*ASSIGNMENT:*
Each line that includes the word "applying" should be copied from the records.

..........

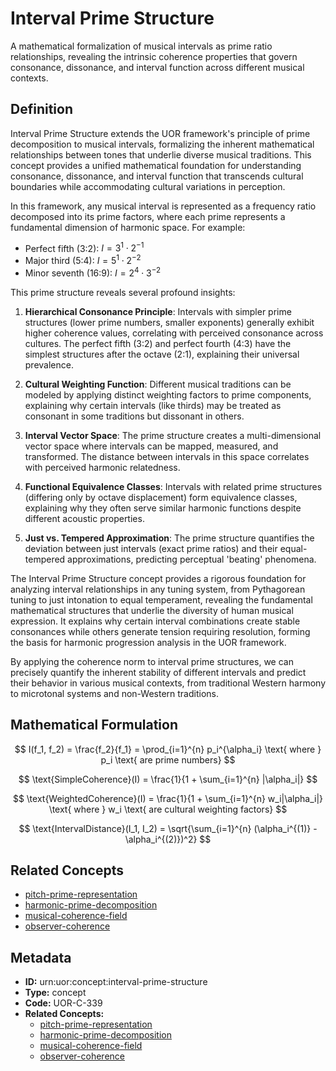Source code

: # Interval Prime Structure

A mathematical formalization of musical intervals as prime ratio relationships, revealing the intrinsic coherence properties that govern consonance, dissonance, and interval function across different musical contexts.

## Definition

Interval Prime Structure extends the UOR framework's principle of prime decomposition to musical intervals, formalizing the inherent mathematical relationships between tones that underlie diverse musical traditions. This concept provides a unified mathematical foundation for understanding consonance, dissonance, and interval function that transcends cultural boundaries while accommodating cultural variations in perception.

In this framework, any musical interval is represented as a frequency ratio decomposed into its prime factors, where each prime represents a fundamental dimension of harmonic space. For example:

- Perfect fifth (3:2): $I = 3^1 \cdot 2^{-1}$
- Major third (5:4): $I = 5^1 \cdot 2^{-2}$
- Minor seventh (16:9): $I = 2^4 \cdot 3^{-2}$

This prime structure reveals several profound insights:

1. **Hierarchical Consonance Principle**: Intervals with simpler prime structures (lower prime numbers, smaller exponents) generally exhibit higher coherence values, correlating with perceived consonance across cultures. The perfect fifth (3:2) and perfect fourth (4:3) have the simplest structures after the octave (2:1), explaining their universal prevalence.

2. **Cultural Weighting Function**: Different musical traditions can be modeled by applying distinct weighting factors to prime components, explaining why certain intervals (like thirds) may be treated as consonant in some traditions but dissonant in others.

3. **Interval Vector Space**: The prime structure creates a multi-dimensional vector space where intervals can be mapped, measured, and transformed. The distance between intervals in this space correlates with perceived harmonic relatedness.

4. **Functional Equivalence Classes**: Intervals with related prime structures (differing only by octave displacement) form equivalence classes, explaining why they often serve similar harmonic functions despite different acoustic properties.

5. **Just vs. Tempered Approximation**: The prime structure quantifies the deviation between just intervals (exact prime ratios) and their equal-tempered approximations, predicting perceptual 'beating' phenomena.

The Interval Prime Structure concept provides a rigorous foundation for analyzing interval relationships in any tuning system, from Pythagorean tuning to just intonation to equal temperament, revealing the fundamental mathematical structures that underlie the diversity of human musical expression. It explains why certain interval combinations create stable consonances while others generate tension requiring resolution, forming the basis for harmonic progression analysis in the UOR framework.

By applying the coherence norm to interval prime structures, we can precisely quantify the inherent stability of different intervals and predict their behavior in various musical contexts, from traditional Western harmony to microtonal systems and non-Western traditions.

## Mathematical Formulation

$$
I(f_1, f_2) = \frac{f_2}{f_1} = \prod_{i=1}^{n} p_i^{\alpha_i} \text{ where } p_i \text{ are prime numbers}
$$

$$
\text{SimpleCoherence}(I) = \frac{1}{1 + \sum_{i=1}^{n} |\alpha_i|}
$$

$$
\text{WeightedCoherence}(I) = \frac{1}{1 + \sum_{i=1}^{n} w_i|\alpha_i|} \text{ where } w_i \text{ are cultural weighting factors}
$$

$$
\text{IntervalDistance}(I_1, I_2) = \sqrt{\sum_{i=1}^{n} (\alpha_i^{(1)} - \alpha_i^{(2)})^2}
$$

## Related Concepts

- [pitch-prime-representation](./pitch-prime-representation.md)
- [harmonic-prime-decomposition](./harmonic-prime-decomposition.md)
- [musical-coherence-field](./musical-coherence-field.md)
- [observer-coherence](./observer-coherence.md)

## Metadata

- **ID:** urn:uor:concept:interval-prime-structure
- **Type:** concept
- **Code:** UOR-C-339
- **Related Concepts:**
  - [pitch-prime-representation](./pitch-prime-representation.md)
  - [harmonic-prime-decomposition](./harmonic-prime-decomposition.md)
  - [musical-coherence-field](./musical-coherence-field.md)
  - [observer-coherence](./observer-coherence.md)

..........

*ANSWER TO THE PROBLEM:*
2. **Cultural Weighting Function**: Different musical traditions can be modeled by applying distinct weighting factors to prime components, explaining why certain intervals (like thirds) may be treated as consonant in some traditions but dissonant in others.
By applying the coherence norm to interval prime structures, we can precisely quantify the inherent stability of different intervals and predict their behavior in various musical contexts, from traditional Western harmony to microtonal systems and non-Western traditions.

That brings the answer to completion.